Exercise prompt:
What lines in the records below hold the string "their"? Please show them.

#### Provided information ####

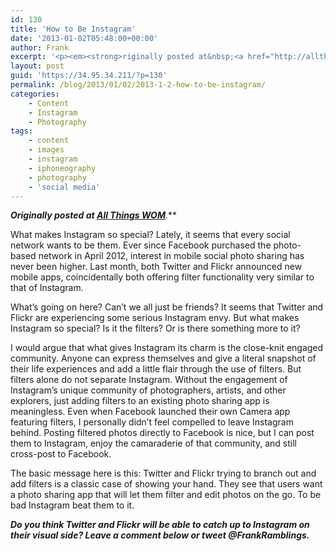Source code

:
 ```yaml
---
id: 130
title: 'How to Be Instagram'
date: '2013-01-02T05:48:00+00:00'
author: Frank
excerpt: '<p><em><strong>riginally posted at&nbsp;<a href="http://allthings.womma.org/">All Things WOM</a></strong></em><em><strong>.</strong></em></p><p>What makes Instagram so special? Lately, it seems that every social network wants to be them. Ever since Facebook purchased the photo-based network in April 2012, interest in mobile social photo sharing has never been higher. Last month, both Twitter and Flickr announced new mobile apps, coincidentally both offering filter functionality very similar to that of Instagram.</p><p></p>'
layout: post
guid: 'https://34.95.34.211/?p=130'
permalink: /blog/2013/01/02/2013-1-2-how-to-be-instagram/
categories:
    - Content
    - Instagram
    - Photography
tags:
    - content
    - images
    - instagram
    - iphoneography
    - photography
    - 'social media'
---
```


***Originally posted at [All Things WOM](http://allthings.womma.org/)****.***

What makes Instagram so special? Lately, it seems that every social network wants to be them. Ever since Facebook purchased the photo-based network in April 2012, interest in mobile social photo sharing has never been higher. Last month, both Twitter and Flickr announced new mobile apps, coincidentally both offering filter functionality very similar to that of Instagram.

What’s going on here? Can’t we all just be friends? It seems that Twitter and Flickr are experiencing some serious Instagram envy. But what makes Instagram so special? Is it the filters? Or is there something more to it?

I would argue that what gives Instagram its charm is the close-knit engaged community. Anyone can express themselves and give a literal snapshot of their life experiences and add a little flair through the use of filters. But filters alone do not separate Instagram. Without the engagement of Instagram’s unique community of photographers, artists, and other explorers, just adding filters to an existing photo sharing app is meaningless. Even when Facebook launched their own Camera app featuring filters, I personally didn’t feel compelled to leave Instagram behind. Posting filtered photos directly to Facebook is nice, but I can post them to Instagram, enjoy the camaraderie of that community, and still cross-post to Facebook.

The basic message here is this: Twitter and Flickr trying to branch out and add filters is a classic case of showing your hand. They see that users want a photo sharing app that will let them filter and edit photos on the go. To be bad Instagram beat them to it.

***Do you think Twitter and Flickr will be able to catch up to Instagram on their visual side? Leave a comment below or tweet @FrankRamblings.***

<span class="author" style="margin-top: 0px; margin-right: 0px; margin-left: 0px; padding: 0px; border: 0px; font-family: myriad-pro, Arial, sans-serif; font-style: italic; line-height: 16px; vertical-align: baseline; color: rgb(128, 130, 133); letter-spacing: normal;"></span>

####

Solution to this problem:
I would argue that what gives Instagram its charm is the close-knit engaged community. Anyone can express themselves and give a literal snapshot of their life experiences and add a little flair through the use of filters. But filters alone do not separate Instagram. Without the engagement of Instagram’s unique community of photographers, artists, and other explorers, just adding filters to an existing photo sharing app is meaningless. Even when Facebook launched their own Camera app featuring filters, I personally didn’t feel compelled to leave Instagram behind. Posting filtered photos directly to Facebook is nice, but I can post them to Instagram, enjoy the camaraderie of that community, and still cross-post to Facebook.
***Do you think Twitter and Flickr will be able to catch up to Instagram on their visual side? Leave a comment below or tweet @FrankRamblings.***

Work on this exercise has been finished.